• About this task: List every line in this data where the string "documentclass" occurs.

Dataset entries:
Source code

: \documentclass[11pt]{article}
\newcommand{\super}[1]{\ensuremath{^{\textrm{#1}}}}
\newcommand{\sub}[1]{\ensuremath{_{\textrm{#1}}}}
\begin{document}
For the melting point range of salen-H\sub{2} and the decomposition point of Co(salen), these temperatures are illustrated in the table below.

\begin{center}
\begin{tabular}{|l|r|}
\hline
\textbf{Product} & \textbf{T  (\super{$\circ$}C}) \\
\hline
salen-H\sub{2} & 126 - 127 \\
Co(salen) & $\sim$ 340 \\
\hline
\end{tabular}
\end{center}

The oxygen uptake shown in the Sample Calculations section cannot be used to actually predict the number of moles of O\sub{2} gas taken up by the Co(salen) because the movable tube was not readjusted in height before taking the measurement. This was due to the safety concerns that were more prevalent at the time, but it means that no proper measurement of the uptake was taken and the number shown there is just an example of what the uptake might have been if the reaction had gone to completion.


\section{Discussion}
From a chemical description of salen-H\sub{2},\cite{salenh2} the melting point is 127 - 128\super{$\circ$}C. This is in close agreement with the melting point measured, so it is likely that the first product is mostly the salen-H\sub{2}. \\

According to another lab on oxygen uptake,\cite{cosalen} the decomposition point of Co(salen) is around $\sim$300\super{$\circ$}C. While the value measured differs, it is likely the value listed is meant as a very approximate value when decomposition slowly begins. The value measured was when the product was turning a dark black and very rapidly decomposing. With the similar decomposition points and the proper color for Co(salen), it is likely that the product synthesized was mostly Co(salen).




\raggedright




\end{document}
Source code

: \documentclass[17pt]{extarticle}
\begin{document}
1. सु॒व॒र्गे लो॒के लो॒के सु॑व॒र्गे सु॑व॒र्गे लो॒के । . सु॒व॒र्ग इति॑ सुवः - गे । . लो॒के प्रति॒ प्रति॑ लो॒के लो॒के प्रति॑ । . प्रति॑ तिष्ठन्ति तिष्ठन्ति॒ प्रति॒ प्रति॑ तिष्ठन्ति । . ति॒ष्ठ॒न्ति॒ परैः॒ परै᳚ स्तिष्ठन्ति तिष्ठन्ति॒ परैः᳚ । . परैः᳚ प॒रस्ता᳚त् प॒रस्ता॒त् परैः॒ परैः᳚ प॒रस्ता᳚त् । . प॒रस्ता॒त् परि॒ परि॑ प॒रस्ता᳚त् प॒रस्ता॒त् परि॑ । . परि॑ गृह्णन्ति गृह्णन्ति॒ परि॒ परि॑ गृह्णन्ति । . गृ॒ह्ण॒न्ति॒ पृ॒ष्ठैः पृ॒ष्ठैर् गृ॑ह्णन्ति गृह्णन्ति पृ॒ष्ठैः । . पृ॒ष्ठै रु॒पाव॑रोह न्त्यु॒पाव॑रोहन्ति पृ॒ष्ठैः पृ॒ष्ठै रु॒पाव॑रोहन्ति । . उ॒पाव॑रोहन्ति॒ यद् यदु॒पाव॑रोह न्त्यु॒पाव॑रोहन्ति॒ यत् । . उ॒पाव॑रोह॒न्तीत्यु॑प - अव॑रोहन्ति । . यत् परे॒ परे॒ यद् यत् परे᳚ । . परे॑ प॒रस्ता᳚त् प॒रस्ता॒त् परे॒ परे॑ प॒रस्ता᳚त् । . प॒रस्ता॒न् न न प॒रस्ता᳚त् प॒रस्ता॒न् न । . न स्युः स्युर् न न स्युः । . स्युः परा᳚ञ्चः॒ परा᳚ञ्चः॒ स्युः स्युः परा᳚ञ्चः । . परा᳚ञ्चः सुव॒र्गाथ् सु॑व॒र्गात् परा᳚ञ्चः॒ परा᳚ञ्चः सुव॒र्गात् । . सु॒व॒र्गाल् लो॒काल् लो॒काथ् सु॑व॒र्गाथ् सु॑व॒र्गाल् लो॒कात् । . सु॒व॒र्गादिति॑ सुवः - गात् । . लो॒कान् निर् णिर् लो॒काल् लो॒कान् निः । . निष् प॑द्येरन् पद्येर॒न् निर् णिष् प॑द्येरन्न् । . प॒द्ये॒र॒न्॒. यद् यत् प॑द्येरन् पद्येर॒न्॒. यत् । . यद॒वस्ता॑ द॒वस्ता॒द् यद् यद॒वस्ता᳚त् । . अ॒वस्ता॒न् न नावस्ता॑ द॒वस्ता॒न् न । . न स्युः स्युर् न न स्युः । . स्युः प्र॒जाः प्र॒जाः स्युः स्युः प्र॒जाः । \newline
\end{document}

• Answer for this exercise:
: \documentclass[11pt]{article}
: \documentclass[17pt]{extarticle}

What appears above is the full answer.